↓↓↓

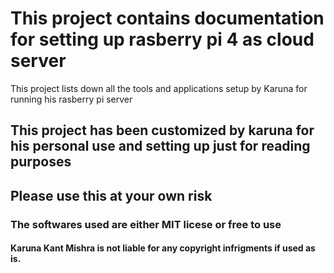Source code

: # This project contains documentation for setting up rasberry pi 4 as cloud server

This project lists down all the tools and applications setup by Karuna for running his rasberry pi server
## This project has been customized by karuna for his personal use and setting up just for reading purposes

## Please use this at your own risk

### The softwares used are either MIT licese or free to use

#### Karuna Kant Mishra is not liable for any copyright infrigments if used as is.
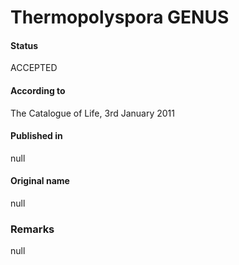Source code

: Thermopolyspora GENUS
=======

#### Status
ACCEPTED

#### According to
The Catalogue of Life, 3rd January 2011

#### Published in
null

#### Original name
null

### Remarks
null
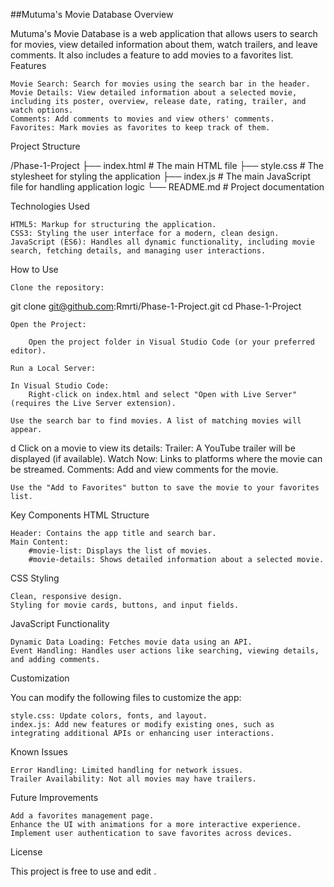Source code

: ##Mutuma's Movie Database
Overview

Mutuma's Movie Database is a web application that allows users to search for movies, view detailed information about them, watch trailers, and leave comments. It also includes a feature to add movies to a favorites list.
Features

    Movie Search: Search for movies using the search bar in the header.
    Movie Details: View detailed information about a selected movie, including its poster, overview, release date, rating, trailer, and watch options.
    Comments: Add comments to movies and view others' comments.
    Favorites: Mark movies as favorites to keep track of them.

Project Structure

/Phase-1-Project
├── index.html        # The main HTML file
├── style.css         # The stylesheet for styling the application
├── index.js          # The main JavaScript file for handling application logic
└── README.md         # Project documentation

Technologies Used

    HTML5: Markup for structuring the application.
    CSS3: Styling the user interface for a modern, clean design.
    JavaScript (ES6): Handles all dynamic functionality, including movie search, fetching details, and managing user interactions.

How to Use

    Clone the repository:

git clone git@github.com:Rmrti/Phase-1-Project.git
cd Phase-1-Project

    Open the Project:

        Open the project folder in Visual Studio Code (or your preferred editor).

    Run a Local Server:

    In Visual Studio Code:
        Right-click on index.html and select "Open with Live Server" (requires the Live Server extension).

    Use the search bar to find movies. A list of matching movies will appear.
d
    Click on a movie to view its details:
        Trailer: A YouTube trailer will be displayed (if available).
        Watch Now: Links to platforms where the movie can be streamed.
        Comments: Add and view comments for the movie.

    Use the "Add to Favorites" button to save the movie to your favorites list.

Key Components
HTML Structure

    Header: Contains the app title and search bar.
    Main Content:
        #movie-list: Displays the list of movies.
        #movie-details: Shows detailed information about a selected movie.

CSS Styling

    Clean, responsive design.
    Styling for movie cards, buttons, and input fields.

JavaScript Functionality

    Dynamic Data Loading: Fetches movie data using an API.
    Event Handling: Handles user actions like searching, viewing details, and adding comments.

Customization

You can modify the following files to customize the app:

    style.css: Update colors, fonts, and layout.
    index.js: Add new features or modify existing ones, such as integrating additional APIs or enhancing user interactions.

Known Issues

    Error Handling: Limited handling for network issues.
    Trailer Availability: Not all movies may have trailers.

Future Improvements

    Add a favorites management page.
    Enhance the UI with animations for a more interactive experience.
    Implement user authentication to save favorites across devices.

License

This project is free to use and edit .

↑↑↑

What the task requires: From the entries, report each line that includes the word "Mutuma".

Response box:
: ##Mutuma's Movie Database
Mutuma's Movie Database is a web application that allows users to search for movies, view detailed information about them, watch trailers, and leave comments. It also includes a feature to add movies to a favorites list.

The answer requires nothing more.